島本理生 『一千一秒の日々』 マガジンハウス

一千一秒の日々

一千一秒の日々

 「風光る」「七月の通り雨」「青い夜、緑のフェンス」「夏の終わる部屋」「屋根裏から海へ」「新しい旅の終わりに」は、雑誌『ウフ』に連載された作品群。作品同士がリンクしている……というか、語り手は変わるけれど登場人物は共通しているんですね。作品名と語り手を並べると、こんな感じ。

  • 風光る」真琴
  • 「七月の通り雨」瑛子(真琴の友人)
  • 「青い夜、緑のフェンス」針谷(真琴・瑛子がよく行くバーの店員)
  • 「夏の終わる部屋」長月(針谷の友人)
  • 「屋根裏から海へ」加納(真琴の元恋人)
  • 「新しい旅の終わりに」真琴

「むしろ自分が他人と付き合うことができるかどうか分からない。深くかかわることで、お互いにどうしても理解しあえない部分を見つけてしまったり、期待しすぎて逆に失望したり。そういうのが嫌なんです」(P.54)

 主な登場人物たちは大学生なので、大学生のわたしからすると、身近に起こり得る出来事が事細かに描かれすぎている感じがして気持ち悪いくらいでした。
 「青い夜、緑のフェンス」の針谷くんと一紗の関係性はいいなあ。

なにか問題があったとき、男の場合はだれかに話したりせずに一人で考えたいと思う傾向が強いらしいんだ。だけど女の人は逆で、話して発散しようとするんだって。(P.186)

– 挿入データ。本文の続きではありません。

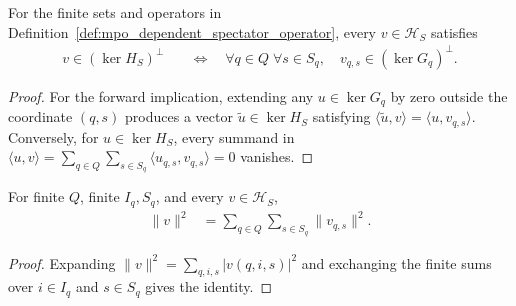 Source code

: \begin{lemma}
    \label{thm:mpo_dependent_spectator_orthogonal}
    \leanok
    For the finite sets and operators in
    Definition~\ref{def:mpo_dependent_spectator_operator}, every
    $v\in\mathcal H_S$ satisfies
    \begin{align}
        v\in(\ker H_S)^\perp
         & \quad\Longleftrightarrow\quad
        \forall q\in Q\;\forall s\in S_q,\quad v_{q,s}\in(\ker G_q)^\perp.
    \end{align}
\end{lemma}
\begin{proof}
    \leanok
    For the forward implication, extending any $u\in\ker G_q$ by zero
    outside the coordinate $(q,s)$ produces a vector
    $\widetilde u\in\ker H_S$ satisfying
    $\langle\widetilde u,v\rangle=\langle u,v_{q,s}\rangle$.
    Conversely, for $u\in\ker H_S$, every summand in
    $\langle u,v\rangle=\sum_{q\in Q}\sum_{s\in S_q}
        \langle u_{q,s},v_{q,s}\rangle=0$ vanishes.
\end{proof}

\begin{lemma}
    \label{thm:mpo_dependent_spectator_norm}
    \leanok
    For finite $Q$, finite $I_q,S_q$, and every $v\in\mathcal H_S$,
    \begin{align}
        \|v\|^2 & =\sum_{q\in Q}\sum_{s\in S_q}\|v_{q,s}\|^2.
        \label{eq:mpo_dependent_spectator_norm}
    \end{align}
\end{lemma}
\begin{proof}
    \leanok
    Expanding $\|v\|^2=\sum_{q,i,s}|v(q,i,s)|^2$ and exchanging the
    finite sums over $i\in I_q$ and $s\in S_q$ gives the identity.
\end{proof}

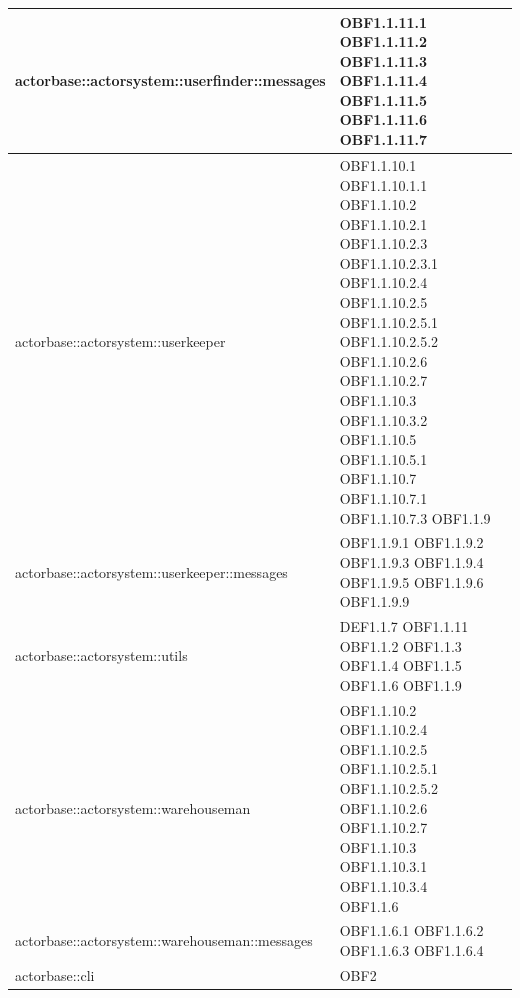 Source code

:\documentclass{scalatekids-article}
\begin{document}
\begin{longtable}[H]{|p{9cm}|p{8cm}|}
\hline
actorbase::actorsystem::userfinder::messages & \multiLineCell[t]{OBF1.1.11.1 OBF1.1.11.2\\OBF1.1.11.3 OBF1.1.11.4\\OBF1.1.11.5 OBF1.1.11.6\\OBF1.1.11.7\\}\\
\hline
actorbase::actorsystem::userkeeper & \multiLineCell[t]{OBF1.1.10.1 OBF1.1.10.1.1\\OBF1.1.10.2 OBF1.1.10.2.1\\OBF1.1.10.2.3 OBF1.1.10.2.3.1\\OBF1.1.10.2.4 OBF1.1.10.2.5\\OBF1.1.10.2.5.1 OBF1.1.10.2.5.2\\OBF1.1.10.2.6 OBF1.1.10.2.7\\OBF1.1.10.3 OBF1.1.10.3.2\\OBF1.1.10.5 OBF1.1.10.5.1\\OBF1.1.10.7 OBF1.1.10.7.1\\OBF1.1.10.7.3 OBF1.1.9\\}\\
\hline
actorbase::actorsystem::userkeeper::messages & \multiLineCell[t]{OBF1.1.9.1 OBF1.1.9.2\\OBF1.1.9.3 OBF1.1.9.4\\OBF1.1.9.5 OBF1.1.9.6\\OBF1.1.9.9}\\
\hline
actorbase::actorsystem::utils & \multiLineCell[t]{DEF1.1.7 OBF1.1.11\\OBF1.1.2 OBF1.1.3\\OBF1.1.4 OBF1.1.5\\OBF1.1.6 OBF1.1.9\\}\\
\hline
actorbase::actorsystem::warehouseman & \multiLineCell[t]{OBF1.1.10.2 OBF1.1.10.2.4\\OBF1.1.10.2.5 OBF1.1.10.2.5.1\\OBF1.1.10.2.5.2 OBF1.1.10.2.6\\OBF1.1.10.2.7 OBF1.1.10.3\\OBF1.1.10.3.1 OBF1.1.10.3.4\\OBF1.1.6\\}\\
\hline
actorbase::actorsystem::warehouseman::messages & \multiLineCell[t]{OBF1.1.6.1 OBF1.1.6.2\\OBF1.1.6.3 OBF1.1.6.4\\}\\
\hline
actorbase::cli & \multiLineCell[t]{OBF2\\}\\

\end{longtable}
\end{document}
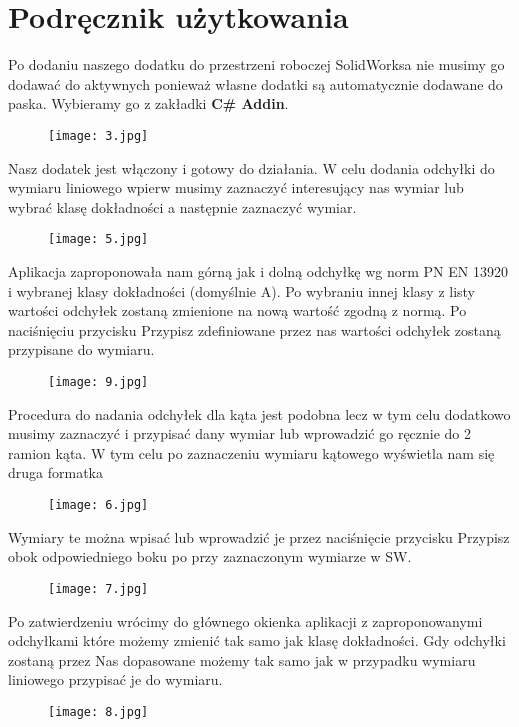 \documentclass[11pt,a4paper]{article}
\begin{document}
\section{Podręcznik użytkowania}
Po dodaniu naszego dodatku do przestrzeni roboczej SolidWorksa nie musimy go dodawać do aktywnych ponieważ własne dodatki są automatycznie dodawane do paska. Wybieramy go z zakładki \textbf{C\# Addin}.
\begin{figure}[h!]
\centering
\texttt{[image: 3.jpg]}
\end{figure}
\newline
Nasz dodatek jest włączony i gotowy do działania.
\newline
W celu dodania odchyłki do wymiaru liniowego wpierw musimy zaznaczyć interesujący nas wymiar lub wybrać klasę dokładności a następnie zaznaczyć wymiar.
\begin{figure}[h!]
\centering
\texttt{[image: 5.jpg]}
\end{figure}
\newline
Aplikacja zaproponowała nam górną jak i dolną odchyłkę wg norm PN EN 13920 i wybranej klasy dokładności (domyślnie A). Po wybraniu innej klasy z listy wartości odchyłek zostaną zmienione na nową wartość zgodną z normą. Po naciśnięciu przycisku Przypisz zdefiniowane przez nas wartości odchyłek zostaną przypisane do wymiaru.
\begin{figure}[h!]
\centering
\texttt{[image: 9.jpg]}
\end{figure}
\newpage
Procedura do nadania odchyłek dla kąta jest podobna lecz w tym celu dodatkowo musimy zaznaczyć i przypisać dany wymiar lub wprowadzić go ręcznie do 2 ramion kąta. W tym celu po zaznaczeniu wymiaru kątowego wyświetla nam się druga formatka
\begin{figure}[h!]
\centering
\texttt{[image: 6.jpg]}
\end{figure}
\newline
Wymiary te można wpisać lub wprowadzić je przez naciśnięcie przycisku Przypisz obok odpowiedniego boku po przy zaznaczonym wymiarze w SW.
\begin{figure}[h!]
\centering
\texttt{[image: 7.jpg]}
\end{figure}
\newline
Po zatwierdzeniu wrócimy do głównego okienka aplikacji z zaproponowanymi odchyłkami które możemy zmienić tak samo jak klasę dokładności. Gdy odchyłki zostaną przez Nas dopasowane możemy tak samo jak w przypadku wymiaru liniowego przypisać je do wymiaru.
\begin{figure}[h!]
\centering
\texttt{[image: 8.jpg]}
\end{figure}
\newline
\end{document}
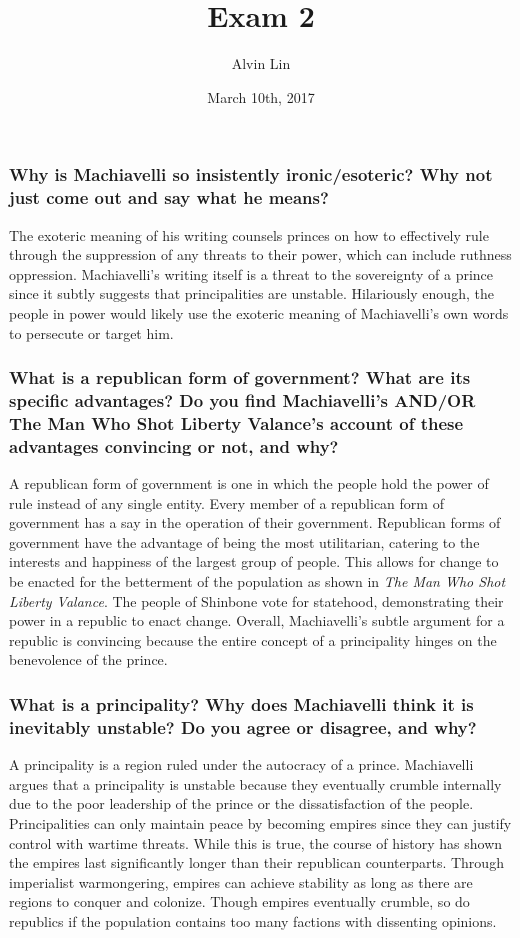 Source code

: \documentclass[letterpaper, 12pt]{article}
\title{Exam 2}
\author{Alvin Lin}
\date{March 10th, 2017}
\begin{document}
\maketitle

\subsubsection*{Why is Machiavelli so insistently ironic/esoteric? Why not
just come out and say what he means?}
The exoteric meaning of his writing counsels princes on how to effectively rule through the suppression of any threats to their power, which can include ruthness oppression. Machiavelli's writing itself is a threat to the sovereignty of a prince since it subtly suggests that principalities are unstable. Hilariously enough, the people in power would likely use the exoteric meaning of Machiavelli's own words to persecute or target him.

\subsubsection*{What is a republican form of government? What are its specific
advantages? Do you find Machiavelli’s AND/OR The Man Who Shot Liberty Valance’s
account of these advantages convincing or not, and why?}
A republican form of government is one in which the people hold the power of rule instead of any single entity. Every member of a republican form of government has a say in the operation of their government. Republican forms of government have the advantage of being the most utilitarian, catering to the interests and happiness of the largest group of people. This allows for change to be enacted for the betterment of the population as shown in \textit{The Man Who Shot Liberty Valance}. The people of Shinbone vote for statehood, demonstrating their power in a republic to enact change. Overall, Machiavelli's subtle argument for a republic is convincing because the entire concept of a principality hinges on the benevolence of the prince.

\subsubsection*{What is a principality? Why does Machiavelli think it is
inevitably unstable? Do you agree or disagree, and why?}
A principality is a region ruled under the autocracy of a prince. Machiavelli argues that a principality is unstable because they eventually crumble internally due to the poor leadership of the prince or the dissatisfaction of the people. Principalities can only maintain peace by becoming empires since they can justify control with wartime threats. While this is true, the course of history has shown the empires last significantly longer than their republican counterparts. Through imperialist warmongering, empires can achieve stability as long as there are regions to conquer and colonize. Though empires eventually crumble, so do republics if the population contains too many factions with dissenting opinions.
\end{document}
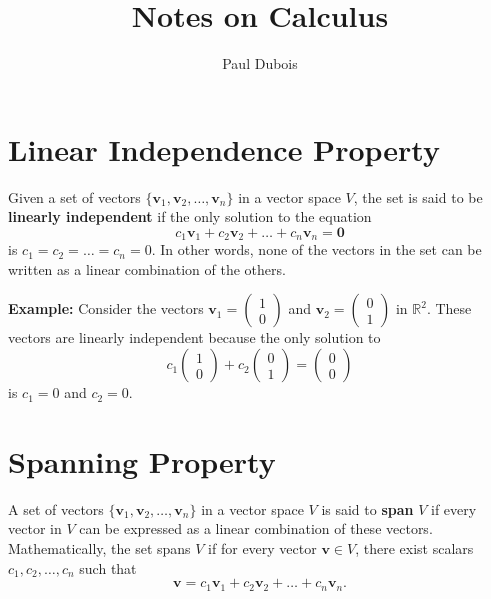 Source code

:\documentclass[]{article}
\title{Notes on Calculus}
\author{Paul Dubois}
\date{}
\begin{document}
	
	\maketitle
	
	\begin{abstract}
		
	\end{abstract}
	
	\section{Linear Independence Property}
	
	Given a set of vectors $\{\mathbf{v}_1, \mathbf{v}_2, \dots, \mathbf{v}_n\}$ in a vector space $V$, the set is said to be \textbf{linearly independent} if the only solution to the equation
	\[
	c_1\mathbf{v}_1 + c_2\mathbf{v}_2 + \dots + c_n\mathbf{v}_n = \mathbf{0}
	\]
	is $c_1 = c_2 = \dots = c_n = 0$. In other words, none of the vectors in the set can be written as a linear combination of the others.
	
	\textbf{Example:} Consider the vectors $\mathbf{v}_1 = \begin{pmatrix} 1 \\ 0 \end{pmatrix}$ and $\mathbf{v}_2 = \begin{pmatrix} 0 \\ 1 \end{pmatrix}$ in $\mathbb{R}^2$. These vectors are linearly independent because the only solution to
	\[
	c_1\begin{pmatrix} 1 \\ 0 \end{pmatrix} + c_2\begin{pmatrix} 0 \\ 1 \end{pmatrix} = \begin{pmatrix} 0 \\ 0 \end{pmatrix}
	\]
	is $c_1 = 0$ and $c_2 = 0$.
	
	\section{Spanning Property}
	
	A set of vectors $\{\mathbf{v}_1, \mathbf{v}_2, \dots, \mathbf{v}_n\}$ in a vector space $V$ is said to \textbf{span} $V$ if every vector in $V$ can be expressed as a linear combination of these vectors. Mathematically, the set spans $V$ if for every vector $\mathbf{v} \in V$, there exist scalars $c_1, c_2, \dots, c_n$ such that
	\[
	\mathbf{v} = c_1\mathbf{v}_1 + c_2\mathbf{v}_2 + \dots + c_n\mathbf{v}_n.
	\]
	
\end{document}

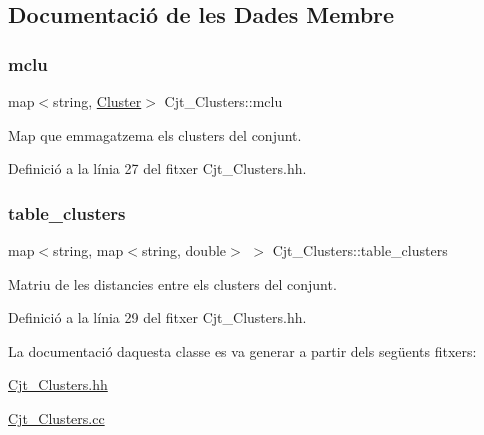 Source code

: \subsection{Documentació de les Dades Membre}
\mbox{\label{class_cjt___clusters_a5f5e13255bca1fac2ad65c51473f6ead}} 
\subsubsection{\texorpdfstring{mclu}{mclu}}
{\footnotesize\ttfamily map$<$string, \hyperlink{class_cluster}{Cluster}$>$ Cjt\+\_\+\+Clusters\+::mclu\hspace{0.3cm}{\ttfamily [private]}}



Map que emmagatzema els clusters del conjunt. 



Definició a la línia 27 del fitxer Cjt\+\_\+\+Clusters.\+hh.

\mbox{\label{class_cjt___clusters_a6af3fcf70683cdb88f137f6f51002939}} 
\subsubsection{\texorpdfstring{table\+\_\+clusters}{table\_clusters}}
{\footnotesize\ttfamily map$<$string, map$<$string, double$>$ $>$ Cjt\+\_\+\+Clusters\+::table\+\_\+clusters\hspace{0.3cm}{\ttfamily [private]}}



Matriu de les distancies entre els clusters del conjunt. 



Definició a la línia 29 del fitxer Cjt\+\_\+\+Clusters.\+hh.



La documentació d\textquotesingle{}aquesta classe es va generar a partir dels següents fitxers\+:\begin{DoxyCompactItemize}
\item 
\hyperlink{_cjt___clusters_8hh}{Cjt\+\_\+\+Clusters.\+hh}\item 
\hyperlink{_cjt___clusters_8cc}{Cjt\+\_\+\+Clusters.\+cc}\end{DoxyCompactItemize}
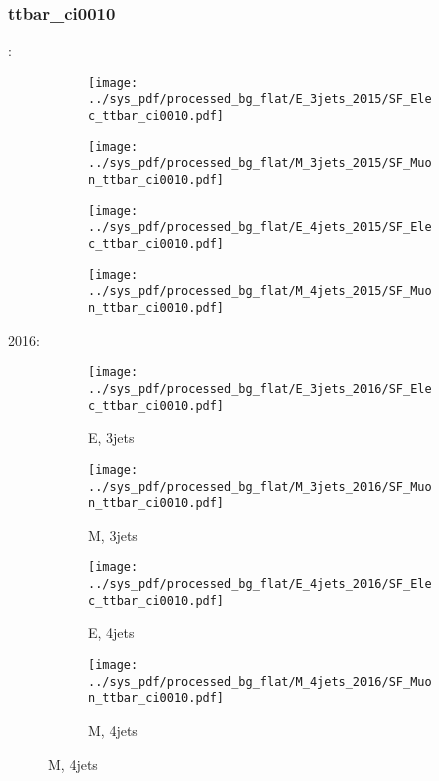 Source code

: \documentclass{beamer}
\begin{document}
\begin{frame}
\frametitle{ttbar_ci0010}
\fontsize{5}{1}:
\begin{figure}
\centering
\begin{subfigure}[b]{0.24\textwidth}
\texttt{[image: ../sys\_pdf/processed\_bg\_flat/E\_3jets\_2015/SF\_Elec\_ttbar\_ci0010.pdf]}
\end{subfigure}
\begin{subfigure}[b]{0.24\textwidth}
\texttt{[image: ../sys\_pdf/processed\_bg\_flat/M\_3jets\_2015/SF\_Muon\_ttbar\_ci0010.pdf]}
\end{subfigure}
\begin{subfigure}[b]{0.24\textwidth}
\texttt{[image: ../sys\_pdf/processed\_bg\_flat/E\_4jets\_2015/SF\_Elec\_ttbar\_ci0010.pdf]}
\end{subfigure}
\begin{subfigure}[b]{0.24\textwidth}
\texttt{[image: ../sys\_pdf/processed\_bg\_flat/M\_4jets\_2015/SF\_Muon\_ttbar\_ci0010.pdf]}
\end{subfigure}
\end{figure}
2016:
\begin{figure}
\centering
\begin{subfigure}[b]{0.24\textwidth}
\texttt{[image: ../sys\_pdf/processed\_bg\_flat/E\_3jets\_2016/SF\_Elec\_ttbar\_ci0010.pdf]}
\captionsetup{font=tiny}
\caption{E, 3jets}
\end{subfigure}
\begin{subfigure}[b]{0.24\textwidth}
\texttt{[image: ../sys\_pdf/processed\_bg\_flat/M\_3jets\_2016/SF\_Muon\_ttbar\_ci0010.pdf]}
\captionsetup{font=tiny}
\caption{M, 3jets}
\end{subfigure}
\begin{subfigure}[b]{0.24\textwidth}
\texttt{[image: ../sys\_pdf/processed\_bg\_flat/E\_4jets\_2016/SF\_Elec\_ttbar\_ci0010.pdf]}
\captionsetup{font=tiny}
\caption{E, 4jets}
\end{subfigure}
\begin{subfigure}[b]{0.24\textwidth}
\texttt{[image: ../sys\_pdf/processed\_bg\_flat/M\_4jets\_2016/SF\_Muon\_ttbar\_ci0010.pdf]}
\captionsetup{font=tiny}
\caption{M, 4jets}
\end{subfigure}
\end{figure}
\end{frame}
\end{document}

 ここ読んで、『風味絶佳』(山田詠美文藝春秋)に出てきた文章を思い出しました。

風味絶佳

風味絶佳

 しかし、女というのは、何故、自分の恋愛の進行情況を他人に話したがるのだろう。(中略)それが、いわゆるガールズ・トークとやらに不可欠なのか。(P.108)

 一番最後に収録されている「夏めく日」は独立した作品。主人公が常軌を逸する行動に出てしまうのですが……常軌を逸するといっても、普通の人……普段はしていいこととしちゃいけないことの区別がつく人が、何かのはずみで踏み出してもおかしくないくらいの……なんていうか、「地味」な狂気なんですよね。『大きな熊が来る前に、おやすみ』に収録されている「クロコダイルの午睡」もそうだったけれど。
 ゲーム及びアニメの「School Days」みたいに、屋上からダイブ・ノコギリで「死んじゃえ」・包丁でグサッ、とかの「派手」な狂気なら他人事として見ていられるけれど、島本さんが描くくらいの「地味」な狂気だと、誤解を恐れずに言えば「なんか私もやっちゃいそう」と思わせるものがあるから……こっちの方が怖いかも。